Barbara Barker: Knicks turnaround is keeping fans' heads spinning

Knicks head coach Mike Brown during Game 5 of an Eastern Conference first-round playoff matchup at Madison Square Garden on Tuesday. Credit: J. Conrad Williams Jr.
OK, this is for real.
The Knicks did it again. In a week where the rest of the elite teams in the Eastern Conference have been struggling, the Knicks have given two dominant performances, the kind that make you feel that they have finally figured things out, that maybe they actually are a team that can go deep into the playoffs.
The Knicks just didn’t beat the Atlanta Hawks Tuesday night, they crushed them, 126-97, to take a 3-2 lead in their first-round playoff series.
They are now just one win away from advancing to the second round, where they would meet either the Boston Celtics or the Philadelphia 76ers, who find themselves in a surprisingly tight series after the 76ers staved off elimination with a win on Tuesday to narrow Boston’s lead to 3-2.
What a weird and wacky couple of days it’s been for the elite of the Eastern Conference.
The top-seeded Pistons have lost two games in a row and could be eliminated from the playoffs by an Orlando team that finished the regular season as the eighth seed.

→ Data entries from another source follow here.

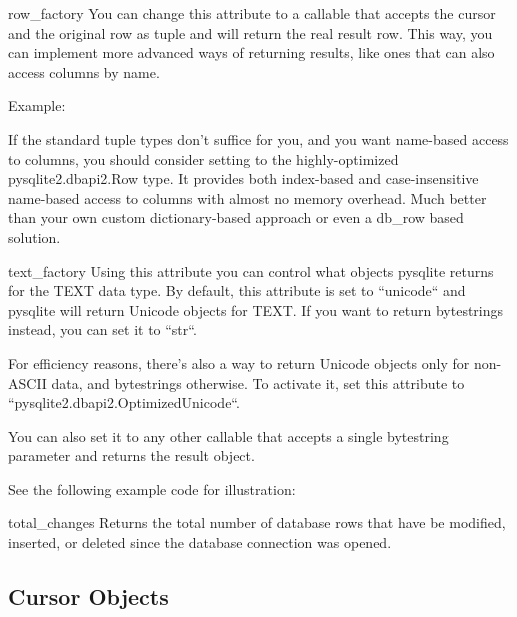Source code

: \begin{memberdesc}{row_factory}
  You can change this attribute to a callable that accepts the cursor and
  the original row as tuple and will return the real result row.  This
  way, you can implement more advanced ways of returning results, like
  ones that can also access columns by name.

  Example:

  

  If the standard tuple types don't suffice for you, and you want name-based
  access to columns, you should consider setting  to the
  highly-optimized pysqlite2.dbapi2.Row type. It provides both
  index-based and case-insensitive name-based access to columns with almost
  no memory overhead. Much better than your own custom dictionary-based
  approach or even a db_row based solution.
\end{memberdesc}

\begin{memberdesc}{text_factory}
  Using this attribute you can control what objects pysqlite returns for the
  TEXT data type. By default, this attribute is set to ``unicode`` and
  pysqlite will return Unicode objects for TEXT. If you want to return
  bytestrings instead, you can set it to ``str``.

  For efficiency reasons, there's also a way to return Unicode objects only
  for non-ASCII data, and bytestrings otherwise. To activate it, set this
  attribute to ``pysqlite2.dbapi2.OptimizedUnicode``.

  You can also set it to any other callable that accepts a single bytestring
  parameter and returns the result object.

  See the following example code for illustration:

  
\end{memberdesc}

\begin{memberdesc}{total_changes}
  Returns the total number of database rows that have be modified, inserted,
  or deleted since the database connection was opened.
\end{memberdesc}





\subsection{Cursor Objects \label{Cursor-Objects}}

No. 2 seed Boston is struggling to put away a team some thought they would sweep. And No. 4 Cleveland lost two in a row to Toronto as the series moved to 2-2.

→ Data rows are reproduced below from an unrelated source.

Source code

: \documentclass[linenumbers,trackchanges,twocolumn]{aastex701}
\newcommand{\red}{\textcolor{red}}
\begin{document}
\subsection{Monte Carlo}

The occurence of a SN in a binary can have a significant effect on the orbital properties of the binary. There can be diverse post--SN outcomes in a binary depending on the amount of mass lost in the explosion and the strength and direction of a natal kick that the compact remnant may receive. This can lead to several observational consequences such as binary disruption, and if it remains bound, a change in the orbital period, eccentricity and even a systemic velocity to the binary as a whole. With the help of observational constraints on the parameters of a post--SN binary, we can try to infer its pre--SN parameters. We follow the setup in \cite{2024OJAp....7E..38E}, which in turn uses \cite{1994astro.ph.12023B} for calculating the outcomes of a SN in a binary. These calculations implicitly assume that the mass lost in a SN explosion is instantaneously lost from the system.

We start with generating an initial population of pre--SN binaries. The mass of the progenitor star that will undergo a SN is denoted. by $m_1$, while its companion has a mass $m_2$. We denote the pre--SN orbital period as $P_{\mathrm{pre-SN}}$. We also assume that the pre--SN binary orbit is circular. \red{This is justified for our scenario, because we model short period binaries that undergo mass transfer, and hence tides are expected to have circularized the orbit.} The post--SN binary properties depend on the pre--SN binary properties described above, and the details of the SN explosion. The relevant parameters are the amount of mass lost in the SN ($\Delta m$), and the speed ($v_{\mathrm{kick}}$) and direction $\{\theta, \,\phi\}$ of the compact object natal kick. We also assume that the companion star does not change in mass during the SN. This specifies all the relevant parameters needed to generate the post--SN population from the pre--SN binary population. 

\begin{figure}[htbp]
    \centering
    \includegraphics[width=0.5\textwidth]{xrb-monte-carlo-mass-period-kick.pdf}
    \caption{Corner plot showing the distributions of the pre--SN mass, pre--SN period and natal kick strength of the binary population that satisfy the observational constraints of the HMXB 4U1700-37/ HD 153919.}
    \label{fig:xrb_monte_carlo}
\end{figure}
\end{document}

The Knicks? After opening 1-2 against the Hawks in three close games, the Knicks have beaten them by 16 and 29 points.
I don’t know if the Knicks are sending a message to the rest of the league, but they seem to be on much firmer footing since bottoming out in their Game 3 loss of this series when Jalen Brunson was smothered and turned the ball over on the final possession of the game.
So many times during this first season under coach Mike Brown, the Knicks have seemed like a collection of highly talented players who were still figuring out how to be a team. Yes, there were moments where they looked unstoppable, dating all the way back the NBA Cup win over San Antonio in December. But there were also significant stretches of struggle.
Falling behind Atlanta is now looking to be some kind of wakeup call. The Knicks, as Miles McBride has said, realized that they were playing for their lives. And they weren’t ready to see it fall apart so soon.
“They’re resilient,” Brown said. “We talked about it throughout the course of the year. You gotta go through some adversity throughout the course of the year to see what you’re made of as a group, see how you’re gonna respond. You just gotta keep fighting, and our guys have been through a lot so far this year, and they continue to go through it. But they’ve been through it as a group. And there’s nothing that will deter the group.”
What’s in front of them right now is a possible closeout game in Atlanta on Thursday. If these last two games are any indication, the Knicks — who play particularly well on the road — have a good chance of ending it in six.
There was a plethora of encouraging takeaways from Game 5.
Leading the list is the fact that the Knicks are now consistently running their offense through Karl-Anthony Towns and the Hawks seem to have no answer for him. Three days after notching the first playoff triple-double of his career, Towns produced 16 points, 14 rebounds and six assists on Tuesday.
Brunson, who had struggled at times with Atlanta's swarming defense, was back to being Jalen Brunson, scoring a game-high 39 points to go along with his eight assists.
And finally, OG Anunoby has continued to be the team’s most consistent player in the series, averaging 20 points and nine rebounds on top of playing killer defense.
This is the kind of team Knicks fans thought they were going to see at the beginning of the season when many picked them to finish with the best record in the East. A lot has transpired between then and now. Heck, a lot has transpired in just the last four days.
Said Brown: "They're a veteran group that knows what they want and how to go get it, no matter what’s in front of them.”